Douglas C. Schmidt is the Cornelius Vanderbilt Professor of Engineering in the Electrical Engineering and Computer Science Department, the Associate Provost of Research Development and Technologies, the Co-Director of the Data Science Institute, and a Senior Researcher at the Institute for Software Integrated Systems, all at Vanderbilt University. He is also a Visiting Scientist at the Software Engineering Institute (SEI) at Carnegie Mellon University. Schmidt is an internationally renowned and widely cited (an h-index of 91, an i10-index of 392, and a citation count of 39,300+) researcher whose work focuses on patterns, optimization techniques, and empirical analyses of object-oriented and component-based frameworks and model-driven engineering tools that facilitate the development of distributed real-time and embedded (DRE) middleware frameworks and mobile cloud computing applications on parallel platforms running over wireless/wired networks and embedded system interconnects. Schmidt has co-authored several books in the Pattern-Oriented Software Architecture series for Wiley & Sons edited by Frank Buschmann of Siemens, including Patterns for Concurrent and Networked Objects, A Pattern Language for Distributed Computing, and Patterns and Pattern Languages. He has also co-authored two books for Addison-Wesley on the topic of C++ Network Programming edited by Bjarne Stroustrup of AT&T Labs.

Jochen Quante is a senior expert for software analysis and design at Bosch Research. His focus in applied research is on how static code analysis and machine learning can improve and support embedded software development. He has worked on applications of these techniques for all phases of the software lifecycle, like software modelling, design, implementation, maintenance, and quality assurance.
Jochen received his Ph.D. from University of Bremen (Germany) and his Diploma in Computer Science from University of Karlsruhe (now KIT). He is chair of the SIG on Software Reengineering within the German Informatics Society (GI).

Jon Pérez Cerrolaza is head of the 'dependable embedded systems' department and 'principal researcher' in the field of 'dependable autonomous systems' combining dependability, artificial intelligence and cybersecurity technologies. He has worked for more than fifteen years in the development and certification of SIL2..SIL4 safety-critical systems for diverse domains such as railway signalling, wind turbines, lifts, crane control, semiconductors and automotive. He holds a PhD in Computer Science from TU Wien (2011) in the field of safety-critical systems.

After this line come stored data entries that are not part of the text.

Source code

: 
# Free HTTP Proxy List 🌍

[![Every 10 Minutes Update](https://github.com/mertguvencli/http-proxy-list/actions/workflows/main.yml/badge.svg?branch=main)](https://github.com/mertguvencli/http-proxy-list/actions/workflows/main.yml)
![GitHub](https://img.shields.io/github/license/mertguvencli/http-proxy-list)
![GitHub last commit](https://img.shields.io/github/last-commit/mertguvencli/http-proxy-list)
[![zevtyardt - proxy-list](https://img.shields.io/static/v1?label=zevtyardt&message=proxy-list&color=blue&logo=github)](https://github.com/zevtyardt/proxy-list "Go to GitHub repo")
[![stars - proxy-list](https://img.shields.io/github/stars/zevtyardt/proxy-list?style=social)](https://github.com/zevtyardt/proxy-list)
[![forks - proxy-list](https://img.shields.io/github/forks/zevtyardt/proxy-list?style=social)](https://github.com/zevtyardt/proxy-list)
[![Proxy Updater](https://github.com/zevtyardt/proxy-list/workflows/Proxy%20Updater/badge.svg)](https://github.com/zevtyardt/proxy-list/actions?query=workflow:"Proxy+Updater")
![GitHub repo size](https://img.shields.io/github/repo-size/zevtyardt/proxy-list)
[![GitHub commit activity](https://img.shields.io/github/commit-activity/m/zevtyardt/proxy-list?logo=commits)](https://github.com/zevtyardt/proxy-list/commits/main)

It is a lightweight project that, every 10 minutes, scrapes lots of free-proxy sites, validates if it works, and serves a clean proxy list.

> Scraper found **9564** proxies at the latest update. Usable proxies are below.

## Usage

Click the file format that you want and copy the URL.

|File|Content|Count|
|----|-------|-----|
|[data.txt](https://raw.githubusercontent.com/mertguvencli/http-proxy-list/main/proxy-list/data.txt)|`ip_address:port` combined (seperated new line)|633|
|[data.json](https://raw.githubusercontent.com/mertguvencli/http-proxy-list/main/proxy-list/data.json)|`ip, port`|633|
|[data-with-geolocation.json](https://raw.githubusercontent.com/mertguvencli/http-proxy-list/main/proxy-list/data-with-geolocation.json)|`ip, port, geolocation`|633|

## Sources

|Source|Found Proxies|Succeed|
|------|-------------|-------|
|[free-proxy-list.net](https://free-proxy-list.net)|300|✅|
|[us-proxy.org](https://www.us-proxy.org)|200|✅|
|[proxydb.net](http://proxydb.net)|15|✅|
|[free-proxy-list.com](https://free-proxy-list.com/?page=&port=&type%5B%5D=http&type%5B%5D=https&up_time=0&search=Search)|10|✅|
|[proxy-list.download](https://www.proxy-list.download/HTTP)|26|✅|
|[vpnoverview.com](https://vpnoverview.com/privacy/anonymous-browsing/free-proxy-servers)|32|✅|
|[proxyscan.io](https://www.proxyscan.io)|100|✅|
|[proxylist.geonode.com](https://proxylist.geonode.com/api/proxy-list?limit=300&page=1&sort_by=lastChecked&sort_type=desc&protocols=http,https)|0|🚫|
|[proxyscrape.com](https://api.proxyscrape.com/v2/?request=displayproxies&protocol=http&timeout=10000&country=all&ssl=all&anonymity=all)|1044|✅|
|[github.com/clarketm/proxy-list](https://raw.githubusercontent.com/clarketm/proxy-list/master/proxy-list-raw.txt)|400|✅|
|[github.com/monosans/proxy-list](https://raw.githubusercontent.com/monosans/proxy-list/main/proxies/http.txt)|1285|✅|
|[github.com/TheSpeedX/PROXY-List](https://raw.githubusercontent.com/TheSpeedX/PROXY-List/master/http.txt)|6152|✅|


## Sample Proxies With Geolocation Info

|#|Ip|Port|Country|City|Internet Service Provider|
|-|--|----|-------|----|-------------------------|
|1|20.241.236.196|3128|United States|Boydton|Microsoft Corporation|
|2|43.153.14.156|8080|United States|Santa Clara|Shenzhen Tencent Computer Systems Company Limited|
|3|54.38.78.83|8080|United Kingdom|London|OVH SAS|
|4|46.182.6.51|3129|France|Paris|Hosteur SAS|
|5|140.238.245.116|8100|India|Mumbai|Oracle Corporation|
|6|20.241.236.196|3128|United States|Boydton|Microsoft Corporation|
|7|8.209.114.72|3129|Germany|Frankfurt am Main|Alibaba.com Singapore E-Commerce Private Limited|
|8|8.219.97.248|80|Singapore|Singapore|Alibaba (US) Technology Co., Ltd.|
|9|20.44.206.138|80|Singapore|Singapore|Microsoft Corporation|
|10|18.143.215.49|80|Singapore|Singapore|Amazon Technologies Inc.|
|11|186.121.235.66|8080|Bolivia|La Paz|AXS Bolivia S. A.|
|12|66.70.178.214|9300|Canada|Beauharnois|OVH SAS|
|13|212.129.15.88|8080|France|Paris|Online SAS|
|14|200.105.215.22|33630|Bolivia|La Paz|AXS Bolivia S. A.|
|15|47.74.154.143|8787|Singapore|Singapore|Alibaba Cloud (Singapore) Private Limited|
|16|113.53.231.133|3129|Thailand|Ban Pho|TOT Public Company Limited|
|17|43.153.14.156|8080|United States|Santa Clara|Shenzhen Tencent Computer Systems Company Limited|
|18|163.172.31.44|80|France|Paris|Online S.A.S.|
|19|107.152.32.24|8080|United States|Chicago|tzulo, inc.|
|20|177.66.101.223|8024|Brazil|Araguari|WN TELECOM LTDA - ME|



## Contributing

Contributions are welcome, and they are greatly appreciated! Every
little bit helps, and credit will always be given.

Björn Andersson is principal researcher at the Software Engineering Institute (SEI) at Carnegie Mellon University (CMU). His previous research includes: (i) transferring one of the foundational results in real-time systems "The utilization bound of rate-monotonic scheduling on a single processor is 69%" to multiprocessors, and (ii) inventing the wireless CAN bus (WiDom). His current research includes: the use Artificial Intelligence (AI) for real-time software. As part of this, he led a study for the US Federal Aviation Administration on the use of AI for Worst-Case Execution Time (WCET) analysis.